EXERCISE DESCRIPTION — Please report, as a bare number, how many lines below include the string "Delta".

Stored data
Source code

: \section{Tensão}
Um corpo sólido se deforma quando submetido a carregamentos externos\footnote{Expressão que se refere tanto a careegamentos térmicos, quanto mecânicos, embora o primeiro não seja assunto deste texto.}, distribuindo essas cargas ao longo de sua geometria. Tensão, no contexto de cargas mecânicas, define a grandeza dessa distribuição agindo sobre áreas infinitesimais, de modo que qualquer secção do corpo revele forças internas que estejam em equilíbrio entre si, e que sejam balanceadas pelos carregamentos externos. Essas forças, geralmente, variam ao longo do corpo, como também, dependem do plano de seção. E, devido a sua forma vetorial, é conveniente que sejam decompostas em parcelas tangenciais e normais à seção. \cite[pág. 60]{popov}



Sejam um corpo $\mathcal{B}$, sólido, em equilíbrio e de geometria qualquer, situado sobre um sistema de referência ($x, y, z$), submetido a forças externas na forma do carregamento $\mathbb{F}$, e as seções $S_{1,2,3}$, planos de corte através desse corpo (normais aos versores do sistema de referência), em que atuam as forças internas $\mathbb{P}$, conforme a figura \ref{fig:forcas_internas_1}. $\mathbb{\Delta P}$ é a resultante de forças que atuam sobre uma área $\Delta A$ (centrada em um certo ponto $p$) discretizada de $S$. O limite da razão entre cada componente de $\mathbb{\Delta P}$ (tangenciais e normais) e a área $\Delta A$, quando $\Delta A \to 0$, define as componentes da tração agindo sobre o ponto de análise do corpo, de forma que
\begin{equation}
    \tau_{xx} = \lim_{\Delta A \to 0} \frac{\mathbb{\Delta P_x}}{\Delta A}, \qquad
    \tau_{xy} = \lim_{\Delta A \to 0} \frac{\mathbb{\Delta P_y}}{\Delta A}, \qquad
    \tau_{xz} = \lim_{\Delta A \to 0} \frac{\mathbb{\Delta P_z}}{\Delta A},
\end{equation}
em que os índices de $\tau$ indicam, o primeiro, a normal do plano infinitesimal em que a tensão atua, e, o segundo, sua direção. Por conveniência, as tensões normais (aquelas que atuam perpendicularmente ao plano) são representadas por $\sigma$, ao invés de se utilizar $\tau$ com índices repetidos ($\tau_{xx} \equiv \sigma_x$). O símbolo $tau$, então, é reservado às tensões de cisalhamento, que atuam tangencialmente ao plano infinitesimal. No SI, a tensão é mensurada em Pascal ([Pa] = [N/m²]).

RESPONSE — 4